### TASK GOAL
The output must reproduce each line of the data word for word.

─── GIVEN RECORDS

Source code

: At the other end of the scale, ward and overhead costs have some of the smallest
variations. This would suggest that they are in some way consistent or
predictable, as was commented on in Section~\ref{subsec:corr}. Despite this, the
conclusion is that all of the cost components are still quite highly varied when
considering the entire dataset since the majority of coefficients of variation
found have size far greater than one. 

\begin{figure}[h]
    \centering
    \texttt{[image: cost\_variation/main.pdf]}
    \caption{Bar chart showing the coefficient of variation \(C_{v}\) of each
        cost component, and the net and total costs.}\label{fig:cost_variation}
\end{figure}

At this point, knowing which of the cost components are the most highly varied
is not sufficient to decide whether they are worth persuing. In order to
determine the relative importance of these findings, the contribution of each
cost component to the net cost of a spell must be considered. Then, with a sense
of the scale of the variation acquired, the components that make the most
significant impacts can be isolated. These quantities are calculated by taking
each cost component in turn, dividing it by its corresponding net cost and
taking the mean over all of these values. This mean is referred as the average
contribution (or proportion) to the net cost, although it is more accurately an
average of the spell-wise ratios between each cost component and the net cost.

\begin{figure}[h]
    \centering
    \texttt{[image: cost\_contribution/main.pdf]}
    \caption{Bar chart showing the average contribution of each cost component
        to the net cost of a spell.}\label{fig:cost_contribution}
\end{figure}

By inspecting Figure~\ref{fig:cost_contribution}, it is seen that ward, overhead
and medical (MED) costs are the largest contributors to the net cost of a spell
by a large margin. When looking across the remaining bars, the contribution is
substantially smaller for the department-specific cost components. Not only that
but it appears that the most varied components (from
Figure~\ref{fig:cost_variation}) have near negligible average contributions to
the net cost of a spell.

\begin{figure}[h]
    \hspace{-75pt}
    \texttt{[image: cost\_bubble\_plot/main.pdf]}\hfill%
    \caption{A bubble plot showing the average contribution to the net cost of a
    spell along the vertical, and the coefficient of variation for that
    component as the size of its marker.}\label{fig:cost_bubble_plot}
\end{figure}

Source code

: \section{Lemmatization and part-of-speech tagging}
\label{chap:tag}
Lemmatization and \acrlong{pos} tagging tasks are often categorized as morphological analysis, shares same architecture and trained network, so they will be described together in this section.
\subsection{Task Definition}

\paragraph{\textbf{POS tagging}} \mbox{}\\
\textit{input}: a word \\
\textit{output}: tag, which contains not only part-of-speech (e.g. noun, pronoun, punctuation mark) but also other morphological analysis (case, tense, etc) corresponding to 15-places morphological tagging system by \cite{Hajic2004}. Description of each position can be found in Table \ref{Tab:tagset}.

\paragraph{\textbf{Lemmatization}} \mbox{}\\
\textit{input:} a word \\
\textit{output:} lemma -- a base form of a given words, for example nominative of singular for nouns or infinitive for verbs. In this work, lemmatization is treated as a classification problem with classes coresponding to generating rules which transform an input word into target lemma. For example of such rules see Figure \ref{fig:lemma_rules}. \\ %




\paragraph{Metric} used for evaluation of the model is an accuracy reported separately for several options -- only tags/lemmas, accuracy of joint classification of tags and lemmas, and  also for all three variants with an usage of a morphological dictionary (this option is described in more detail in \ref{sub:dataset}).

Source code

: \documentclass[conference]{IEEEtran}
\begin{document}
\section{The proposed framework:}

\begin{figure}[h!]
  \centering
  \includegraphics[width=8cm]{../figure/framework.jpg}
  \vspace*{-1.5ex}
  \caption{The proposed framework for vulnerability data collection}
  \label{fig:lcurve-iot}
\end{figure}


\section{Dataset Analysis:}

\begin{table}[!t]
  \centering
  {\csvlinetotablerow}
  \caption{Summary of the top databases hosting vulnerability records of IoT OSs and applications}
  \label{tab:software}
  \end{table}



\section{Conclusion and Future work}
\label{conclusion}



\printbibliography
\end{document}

──────

### WRITTEN ANSWER
Source code

: At the other end of the scale, ward and overhead costs have some of the smallest
variations. This would suggest that they are in some way consistent or
predictable, as was commented on in Section~\ref{subsec:corr}. Despite this, the
conclusion is that all of the cost components are still quite highly varied when
considering the entire dataset since the majority of coefficients of variation
found have size far greater than one. 

\begin{figure}[h]
    \centering
    \texttt{[image: cost\_variation/main.pdf]}
    \caption{Bar chart showing the coefficient of variation \(C_{v}\) of each
        cost component, and the net and total costs.}\label{fig:cost_variation}
\end{figure}

At this point, knowing which of the cost components are the most highly varied
is not sufficient to decide whether they are worth persuing. In order to
determine the relative importance of these findings, the contribution of each
cost component to the net cost of a spell must be considered. Then, with a sense
of the scale of the variation acquired, the components that make the most
significant impacts can be isolated. These quantities are calculated by taking
each cost component in turn, dividing it by its corresponding net cost and
taking the mean over all of these values. This mean is referred as the average
contribution (or proportion) to the net cost, although it is more accurately an
average of the spell-wise ratios between each cost component and the net cost.

\begin{figure}[h]
    \centering
    \texttt{[image: cost\_contribution/main.pdf]}
    \caption{Bar chart showing the average contribution of each cost component
        to the net cost of a spell.}\label{fig:cost_contribution}
\end{figure}

By inspecting Figure~\ref{fig:cost_contribution}, it is seen that ward, overhead
and medical (MED) costs are the largest contributors to the net cost of a spell
by a large margin. When looking across the remaining bars, the contribution is
substantially smaller for the department-specific cost components. Not only that
but it appears that the most varied components (from
Figure~\ref{fig:cost_variation}) have near negligible average contributions to
the net cost of a spell.

\begin{figure}[h]
    \hspace{-75pt}
    \texttt{[image: cost\_bubble\_plot/main.pdf]}\hfill%
    \caption{A bubble plot showing the average contribution to the net cost of a
    spell along the vertical, and the coefficient of variation for that
    component as the size of its marker.}\label{fig:cost_bubble_plot}
\end{figure}

Source code

: \section{Lemmatization and part-of-speech tagging}
\label{chap:tag}
Lemmatization and \acrlong{pos} tagging tasks are often categorized as morphological analysis, shares same architecture and trained network, so they will be described together in this section.
\subsection{Task Definition}

\paragraph{\textbf{POS tagging}} \mbox{}\\
\textit{input}: a word \\
\textit{output}: tag, which contains not only part-of-speech (e.g. noun, pronoun, punctuation mark) but also other morphological analysis (case, tense, etc) corresponding to 15-places morphological tagging system by \cite{Hajic2004}. Description of each position can be found in Table \ref{Tab:tagset}.

\paragraph{\textbf{Lemmatization}} \mbox{}\\
\textit{input:} a word \\
\textit{output:} lemma -- a base form of a given words, for example nominative of singular for nouns or infinitive for verbs. In this work, lemmatization is treated as a classification problem with classes coresponding to generating rules which transform an input word into target lemma. For example of such rules see Figure \ref{fig:lemma_rules}. \\ %




\paragraph{Metric} used for evaluation of the model is an accuracy reported separately for several options -- only tags/lemmas, accuracy of joint classification of tags and lemmas, and  also for all three variants with an usage of a morphological dictionary (this option is described in more detail in \ref{sub:dataset}).

Source code

: \documentclass[conference]{IEEEtran}
\begin{document}
\section{The proposed framework:}

\begin{figure}[h!]
  \centering
  \includegraphics[width=8cm]{../figure/framework.jpg}
  \vspace*{-1.5ex}
  \caption{The proposed framework for vulnerability data collection}
  \label{fig:lcurve-iot}
\end{figure}


\section{Dataset Analysis:}

\begin{table}[!t]
  \centering
  {\csvlinetotablerow}
  \caption{Summary of the top databases hosting vulnerability records of IoT OSs and applications}
  \label{tab:software}
  \end{table}



\section{Conclusion and Future work}
\label{conclusion}



\printbibliography
\end{document}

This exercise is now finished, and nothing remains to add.